The ENP was born in 2004 as a tool to deal with a set of countries surrounding the EU. It was also conceived at a time where the EU’s foreign policy was imbued with optimism. Eastern enlargement was seemingly such a success in providing a template for political and economic transformation in Central and Eastern Europe, that the EU member states felt that the same methodology could be applied elsewhere. At the time, this assumption did not seem far off the mark as Color Revolutions took place in Eastern Europe. In North Africa and Middle East various leaders at least paid lip service to the goal of political and economic reform. The ENP thus appeared timely. The policy was hailed as an ambitious foreign policy to stimulate change in numerous political, social and economic areas by enticing partner countries with the prospect of “all but institutions”, i.e. they could seek as close of a form of an integration with the EU as they desired without becoming full-blown member states.
Two decades later, the situation could not be more different.
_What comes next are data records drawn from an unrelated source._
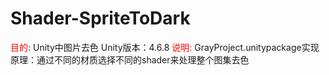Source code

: # Shader-SpriteToDark
<a style="color:red">目的</a>:
Unity中图片去色
Unity版本：4.6.8
<a style="color:red">说明:</a>
GrayProject.unitypackage实现原理：通过不同的材质选择不同的shader来处理整个图集去色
The Ukraine war and the Gaza conflict, as well as the different “cold peace” in Armenia, Azerbaijan, Georgia, Libya, Syria, and the ever tense relations between Algeria and Morocco have put paid to any prospects for sustainable political and economic reform in both the EU’s Eastern neighborhood and the southern. Moreover, across both regions more repressive forms of authoritarianism are setting in, which appear to then quell any democratic aspirations, however minor, of the peoples of the ENP regions. For these reasons, the question arises: has the ENP become irrelevant as a tool to manage the EU’s relations with neighboring countries?
This question was the gist of the workshop. My own thoughts on the topic were that while one can probably say that the ENP is no longer an effective means for the EU to structure its relations with the ENP East and South, experience shows that policies rarely “die”. Policies tend to linger and seldom are they given an expiration date. The reason for that is that the irrelevance or ‘death’ of a policy would entail a loss of face or failure of the institutions that created it. Policies thus do not go away. They tend to continue as long as that bureaucrats keep churning out performance indicators and assign budget allotments. The ENP will thus continue to live on as a policy and as a part of the architecture of policies that the EU has created for its neighboring countries since the 1990s.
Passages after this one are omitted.